DIRECTIONS FOR THIS TASK — Could you print every line from the first one of the records below through the line containing "또는 여러 패키지 평가", with both included and nothing else?

┏━━

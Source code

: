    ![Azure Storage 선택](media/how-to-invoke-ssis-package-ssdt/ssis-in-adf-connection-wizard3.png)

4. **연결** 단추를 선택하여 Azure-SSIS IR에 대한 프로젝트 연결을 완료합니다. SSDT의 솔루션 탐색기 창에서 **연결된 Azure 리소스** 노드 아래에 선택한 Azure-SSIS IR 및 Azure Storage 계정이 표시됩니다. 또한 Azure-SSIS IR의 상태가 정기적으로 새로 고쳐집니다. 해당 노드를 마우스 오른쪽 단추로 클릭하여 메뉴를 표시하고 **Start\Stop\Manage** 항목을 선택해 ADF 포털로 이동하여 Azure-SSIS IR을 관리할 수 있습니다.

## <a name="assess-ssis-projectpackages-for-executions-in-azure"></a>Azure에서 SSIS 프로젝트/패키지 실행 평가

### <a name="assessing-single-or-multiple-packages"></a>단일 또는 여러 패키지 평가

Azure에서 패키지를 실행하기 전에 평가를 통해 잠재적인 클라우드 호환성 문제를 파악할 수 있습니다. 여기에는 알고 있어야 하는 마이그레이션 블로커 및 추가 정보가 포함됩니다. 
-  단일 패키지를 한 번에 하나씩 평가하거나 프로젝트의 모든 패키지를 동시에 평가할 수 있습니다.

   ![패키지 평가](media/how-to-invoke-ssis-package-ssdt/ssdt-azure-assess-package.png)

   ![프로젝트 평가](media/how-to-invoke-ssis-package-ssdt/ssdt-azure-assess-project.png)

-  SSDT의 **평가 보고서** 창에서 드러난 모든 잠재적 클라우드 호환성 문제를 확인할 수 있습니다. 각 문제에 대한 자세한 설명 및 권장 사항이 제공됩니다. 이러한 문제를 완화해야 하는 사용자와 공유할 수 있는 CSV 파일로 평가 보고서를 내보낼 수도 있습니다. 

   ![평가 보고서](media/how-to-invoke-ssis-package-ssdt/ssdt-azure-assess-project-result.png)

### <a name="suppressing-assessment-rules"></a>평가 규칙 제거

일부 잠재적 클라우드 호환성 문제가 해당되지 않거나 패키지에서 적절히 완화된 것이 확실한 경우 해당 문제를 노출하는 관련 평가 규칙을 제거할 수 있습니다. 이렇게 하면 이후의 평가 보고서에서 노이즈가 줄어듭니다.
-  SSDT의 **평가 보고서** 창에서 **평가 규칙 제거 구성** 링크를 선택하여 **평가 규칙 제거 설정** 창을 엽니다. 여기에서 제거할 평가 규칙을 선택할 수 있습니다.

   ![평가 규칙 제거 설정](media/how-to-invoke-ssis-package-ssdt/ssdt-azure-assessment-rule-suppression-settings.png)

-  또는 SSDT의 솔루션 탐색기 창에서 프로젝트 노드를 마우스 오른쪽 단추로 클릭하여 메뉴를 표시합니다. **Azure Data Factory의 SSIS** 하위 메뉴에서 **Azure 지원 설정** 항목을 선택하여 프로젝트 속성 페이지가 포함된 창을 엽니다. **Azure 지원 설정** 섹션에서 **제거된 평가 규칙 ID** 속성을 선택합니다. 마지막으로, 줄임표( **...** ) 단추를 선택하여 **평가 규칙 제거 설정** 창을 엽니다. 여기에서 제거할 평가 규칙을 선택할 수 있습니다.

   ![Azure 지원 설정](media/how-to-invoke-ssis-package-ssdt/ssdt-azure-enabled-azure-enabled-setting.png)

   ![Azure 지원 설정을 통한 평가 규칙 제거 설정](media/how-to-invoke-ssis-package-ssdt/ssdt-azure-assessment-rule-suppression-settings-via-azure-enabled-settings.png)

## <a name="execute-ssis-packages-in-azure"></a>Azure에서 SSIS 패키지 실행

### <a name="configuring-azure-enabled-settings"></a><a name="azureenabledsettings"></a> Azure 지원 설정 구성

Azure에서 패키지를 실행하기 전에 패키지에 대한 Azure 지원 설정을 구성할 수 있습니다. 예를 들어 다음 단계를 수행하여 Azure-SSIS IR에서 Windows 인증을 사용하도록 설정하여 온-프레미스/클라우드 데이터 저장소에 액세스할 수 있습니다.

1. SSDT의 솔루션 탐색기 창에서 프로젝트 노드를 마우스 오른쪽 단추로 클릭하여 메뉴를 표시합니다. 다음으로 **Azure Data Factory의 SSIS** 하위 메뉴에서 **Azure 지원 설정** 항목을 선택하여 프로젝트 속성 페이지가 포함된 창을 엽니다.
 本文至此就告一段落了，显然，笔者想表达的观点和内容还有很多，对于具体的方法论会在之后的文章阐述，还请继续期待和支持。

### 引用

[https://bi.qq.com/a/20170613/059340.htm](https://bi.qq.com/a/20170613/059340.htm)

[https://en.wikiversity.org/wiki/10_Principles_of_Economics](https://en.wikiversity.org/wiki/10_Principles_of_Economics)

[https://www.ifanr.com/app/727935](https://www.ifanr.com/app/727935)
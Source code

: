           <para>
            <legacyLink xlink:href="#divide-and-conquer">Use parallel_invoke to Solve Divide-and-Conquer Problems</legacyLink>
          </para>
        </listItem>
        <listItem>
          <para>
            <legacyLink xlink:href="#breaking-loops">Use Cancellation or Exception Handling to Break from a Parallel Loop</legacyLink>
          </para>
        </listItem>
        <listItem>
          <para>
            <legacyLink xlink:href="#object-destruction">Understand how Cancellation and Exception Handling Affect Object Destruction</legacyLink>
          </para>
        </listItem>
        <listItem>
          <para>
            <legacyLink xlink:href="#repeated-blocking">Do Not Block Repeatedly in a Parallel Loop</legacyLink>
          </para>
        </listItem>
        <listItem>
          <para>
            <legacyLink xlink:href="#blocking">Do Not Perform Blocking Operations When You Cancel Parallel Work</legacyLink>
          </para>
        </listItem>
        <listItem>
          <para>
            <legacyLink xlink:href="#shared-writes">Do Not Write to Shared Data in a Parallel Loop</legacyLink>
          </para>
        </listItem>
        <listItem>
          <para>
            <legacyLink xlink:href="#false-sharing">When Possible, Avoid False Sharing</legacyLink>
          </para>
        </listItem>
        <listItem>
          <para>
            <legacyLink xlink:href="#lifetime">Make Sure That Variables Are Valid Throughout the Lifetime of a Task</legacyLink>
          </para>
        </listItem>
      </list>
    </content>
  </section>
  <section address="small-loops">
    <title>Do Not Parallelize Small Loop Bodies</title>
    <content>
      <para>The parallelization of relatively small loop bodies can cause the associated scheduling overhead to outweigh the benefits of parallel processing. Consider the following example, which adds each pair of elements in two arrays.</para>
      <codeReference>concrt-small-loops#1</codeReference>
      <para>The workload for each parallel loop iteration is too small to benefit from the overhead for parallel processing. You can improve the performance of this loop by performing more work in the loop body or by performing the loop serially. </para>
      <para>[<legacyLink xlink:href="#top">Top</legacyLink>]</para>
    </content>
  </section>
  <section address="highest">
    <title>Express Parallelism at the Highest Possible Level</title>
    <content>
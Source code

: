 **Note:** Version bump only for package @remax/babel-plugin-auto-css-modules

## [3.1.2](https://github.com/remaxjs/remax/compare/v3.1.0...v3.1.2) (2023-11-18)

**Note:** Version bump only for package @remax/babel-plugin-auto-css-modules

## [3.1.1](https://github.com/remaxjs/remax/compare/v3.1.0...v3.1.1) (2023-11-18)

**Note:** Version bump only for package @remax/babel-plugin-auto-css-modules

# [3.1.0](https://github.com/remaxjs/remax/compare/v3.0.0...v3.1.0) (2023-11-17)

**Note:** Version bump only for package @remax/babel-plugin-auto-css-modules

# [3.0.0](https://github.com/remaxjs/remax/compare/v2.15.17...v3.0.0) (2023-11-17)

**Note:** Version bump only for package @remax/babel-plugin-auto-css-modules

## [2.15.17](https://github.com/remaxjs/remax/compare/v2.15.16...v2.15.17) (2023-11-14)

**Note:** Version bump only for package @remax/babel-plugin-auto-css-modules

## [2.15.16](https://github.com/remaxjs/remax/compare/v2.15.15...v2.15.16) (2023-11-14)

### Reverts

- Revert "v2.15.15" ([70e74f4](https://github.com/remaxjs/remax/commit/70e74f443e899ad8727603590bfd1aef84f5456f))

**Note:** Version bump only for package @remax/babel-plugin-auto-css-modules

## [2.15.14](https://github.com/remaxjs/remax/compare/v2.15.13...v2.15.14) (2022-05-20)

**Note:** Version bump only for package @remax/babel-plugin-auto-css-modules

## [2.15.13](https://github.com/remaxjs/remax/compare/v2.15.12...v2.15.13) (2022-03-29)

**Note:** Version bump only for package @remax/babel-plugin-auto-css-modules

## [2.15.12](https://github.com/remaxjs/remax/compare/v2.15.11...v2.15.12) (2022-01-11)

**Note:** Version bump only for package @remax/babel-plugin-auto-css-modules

┗━━

YOUR RESPONSE —
Source code

:    ![Azure Storage 선택](media/how-to-invoke-ssis-package-ssdt/ssis-in-adf-connection-wizard3.png)

4. **연결** 단추를 선택하여 Azure-SSIS IR에 대한 프로젝트 연결을 완료합니다. SSDT의 솔루션 탐색기 창에서 **연결된 Azure 리소스** 노드 아래에 선택한 Azure-SSIS IR 및 Azure Storage 계정이 표시됩니다. 또한 Azure-SSIS IR의 상태가 정기적으로 새로 고쳐집니다. 해당 노드를 마우스 오른쪽 단추로 클릭하여 메뉴를 표시하고 **Start\Stop\Manage** 항목을 선택해 ADF 포털로 이동하여 Azure-SSIS IR을 관리할 수 있습니다.

## <a name="assess-ssis-projectpackages-for-executions-in-azure"></a>Azure에서 SSIS 프로젝트/패키지 실행 평가

### <a name="assessing-single-or-multiple-packages"></a>단일 또는 여러 패키지 평가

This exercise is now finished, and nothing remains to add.